Feeling Anxious or Down? Try Presence!

Feeling Anxious or Down? Try Presence!

woman sitting with eyes closedMany of us – especially through the pandemic – struggle with upsetting emotions and don’t know what to do about it. Normally, we might reach out to a friend or spend time with a family member to feel supported. But even before we were bound to our homes or kept physically-distanced, we may have been too busy to connect with them. Our devices have taken over for much of the time we would be spending face to face with people we care about. This may leave us feeling disconnected from the world, depressed, and anxious.
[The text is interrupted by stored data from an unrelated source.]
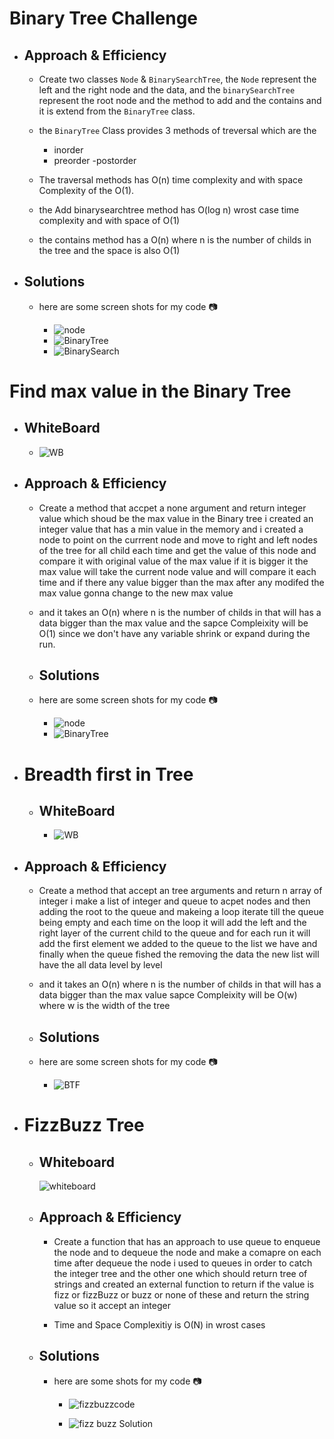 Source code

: # Binary Tree Challenge


- ## Approach & Efficiency

    - Create two classes `Node` & `BinarySearchTree`, the `Node` represent the left and the right node and the data,
	and the `binarySearchTree` represent the root node and the method to add and the contains and it is extend from the 
	`BinaryTree` class.

	- the `BinaryTree` Class provides 3 methods of treversal which are the 
    	
		- inorder
		- preorder
		-postorder

	 - The traversal methods has O(n) time complexity and with space Complexity of the O(1).

	 - the Add binarysearchtree method has O(log n) wrost case time complexity 
	 and with space of O(1) 
	 
	 - the contains method has a O(n) where n is the number of childs in the tree
	 and the space is also O(1)




- ## Solutions 

	- here are some screen shots for my code :camera:

		- ![node](./node.png)
		- ![BinaryTree](./binarytree.png)
		- ![BinarySearch](./binarysearch.png)


# Find max value in the Binary Tree

- ## WhiteBoard
    - ![WB](wb.jpg)

- ## Approach & Efficiency

	- Create a method that accpet a none argument and return integer value which shoud be the 
	max value in the Binary tree 
	i created an integer value that has a min value in the memory
	and i created a node to point on the currrent node and move to right and left nodes of the tree for all child
	each time and get the value of this node and compare it with original value of the max value 
	if it is bigger it the max value will take the current node value 
	and will compare it each time and if there any value bigger than the max after any modifed 
	the max value gonna change to the new max value 

	- and it takes an O(n) where n is the number of childs in that will has a data bigger than the max 
	value and the sapce Compleixity will be O(1) since we don't have any variable shrink or expand during the run.

	- ## Solutions 

	- here are some screen shots for my code :camera:

		- ![node](./node.png)
		- ![BinaryTree](./output.png)


- # Breadth first in Tree

	- ## WhiteBoard
        - ![WB](./wb2.jpg)



- ## Approach & Efficiency

	- Create a method that accept an tree arguments and return n array of integer 
	i make a list of integer and queue to acpet nodes and then adding the root to the 
	queue and makeing a loop iterate till the queue being empty 
	and each time on the loop it will add the left and the right layer of the current
	child to the queue and for each run it will add the first element we added to the 
	queue to the list we have
	and finally when the queue fished the removing the data 
	the new list will have the all data level by level 

	- and it takes an O(n) where n is the number of childs in that will has a data bigger than the max 
	value
	sapce Compleixity will be O(w) where w is the width of the tree 

	- ## Solutions 

	- here are some screen shots for my code :camera:

		- ![BTF](./BFcode.png)

- # FizzBuzz Tree

	- ## Whiteboard

		![whiteboard](./fizzbuzz.jpg)


	- ## Approach & Efficiency 

		- Create a function that has an approach to use queue to enqueue the node and to dequeue
		the node and make a comapre on each time after dequeue the node i used to queues in order
		to catch the integer tree and the other one which should return tree of strings 
		and created an external function to return if the value is fizz or fizzBuzz or buzz or none of these
		and return the string value so it accept an integer 

    	- Time and Space Complexitiy is O(N) in wrost cases 


	- ## Solutions

		- here are some shots for my code :camera:
			
			- ![fizzbuzzcode](./fizzBuzzCode.png)

			- ![fizz buzz Solution](./fizzbuzzsolution.png)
There are many ways, however, that we can release these feelings, shift our mindset, and increase our sense of happiness and satisfaction with life, even while sheltered in place. The most powerful that I have found – and the simplest – is practicing Presence.

Believing Our Thoughts

Recently, I was working with a client who was struggling with anxiety. She had a fear about what other people might think of her. It’s a very common experience that you might be able to relate to. She was also feeling very alone, and as a result, a bit down.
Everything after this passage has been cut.